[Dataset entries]
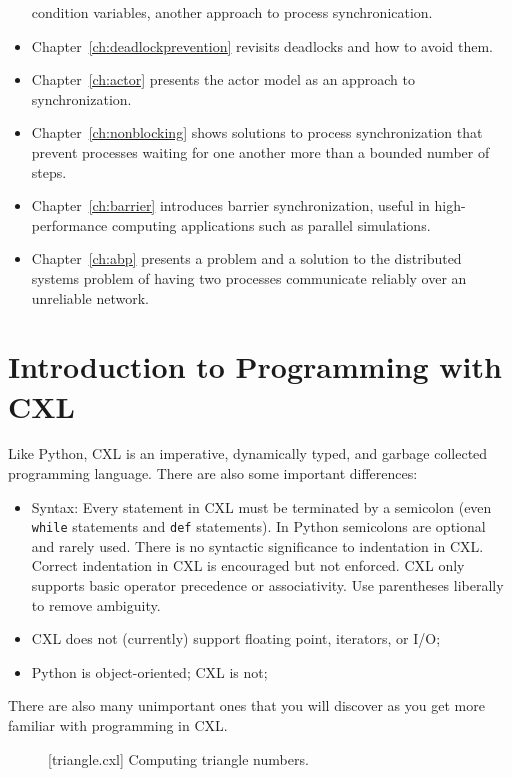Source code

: \documentclass{report}
\newenvironment{code}{
\tcolorbox
}{
\endtcolorbox
}
\begin{document}
\begin{itemize}
condition variables, another approach to process synchronication.
\item Chapter~\ref{ch:deadlockprevention} revisits deadlocks and how to
avoid them.
\item Chapter~\ref{ch:actor} presents the actor model as an approach to
synchronization.
\item Chapter~\ref{ch:nonblocking} shows solutions to process synchronization
that prevent processes waiting for one another more than a bounded number of
steps.
\item Chapter~\ref{ch:barrier} introduces barrier synchronization, useful in
high-performance computing applications such as parallel simulations.
\item Chapter~\ref{ch:abp} presents a problem and a solution to the distributed
systems problem of having two processes communicate reliably over an unreliable
network.
\end{itemize}

\chapter{Introduction to Programming with CXL}
\label{ch:cxlintro}

Like Python, CXL is an imperative,
dynamically typed, and garbage collected programming language.
There are also some important differences:
\begin{itemize}
\item Syntax: Every statement in CXL must be terminated by a semicolon
(even \texttt{while} statements and \texttt{def} statements).
In Python semicolons are optional and rarely used.
There is no syntactic significance to indentation in CXL.
Correct indentation in CXL is encouraged but not enforced.
CXL only supports basic operator precedence or associativity.
Use parentheses liberally to remove ambiguity.
\item CXL does not (currently) support floating point, iterators, or I/O;
\item Python is object-oriented; CXL is not;
\end{itemize}
There are also many unimportant ones that you will discover as
you get more familiar with programming in CXL.

\begin{figure}
\begin{code}
\end{code}
\caption{[triangle.cxl] Computing triangle numbers.}
\label{fig:triangle}
\end{figure}
\end{document}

WHAT IS BEING ASKED: Return each line above word for word. Skip the pictures.

ANSWER FOR THIS EXERCISE:
Source code

: \documentclass{report}
\newenvironment{code}{
\tcolorbox
}{
\endtcolorbox
}
\begin{document}
\begin{itemize}
condition variables, another approach to process synchronication.
\item Chapter~\ref{ch:deadlockprevention} revisits deadlocks and how to
avoid them.
\item Chapter~\ref{ch:actor} presents the actor model as an approach to
synchronization.
\item Chapter~\ref{ch:nonblocking} shows solutions to process synchronization
that prevent processes waiting for one another more than a bounded number of
steps.
\item Chapter~\ref{ch:barrier} introduces barrier synchronization, useful in
high-performance computing applications such as parallel simulations.
\item Chapter~\ref{ch:abp} presents a problem and a solution to the distributed
systems problem of having two processes communicate reliably over an unreliable
network.
\end{itemize}

\chapter{Introduction to Programming with CXL}
\label{ch:cxlintro}

Like Python, CXL is an imperative,
dynamically typed, and garbage collected programming language.
There are also some important differences:
\begin{itemize}
\item Syntax: Every statement in CXL must be terminated by a semicolon
(even \texttt{while} statements and \texttt{def} statements).
In Python semicolons are optional and rarely used.
There is no syntactic significance to indentation in CXL.
Correct indentation in CXL is encouraged but not enforced.
CXL only supports basic operator precedence or associativity.
Use parentheses liberally to remove ambiguity.
\item CXL does not (currently) support floating point, iterators, or I/O;
\item Python is object-oriented; CXL is not;
\end{itemize}
There are also many unimportant ones that you will discover as
you get more familiar with programming in CXL.

\begin{figure}
\begin{code}
\end{code}
\caption{[triangle.cxl] Computing triangle numbers.}
\label{fig:triangle}
\end{figure}
\end{document}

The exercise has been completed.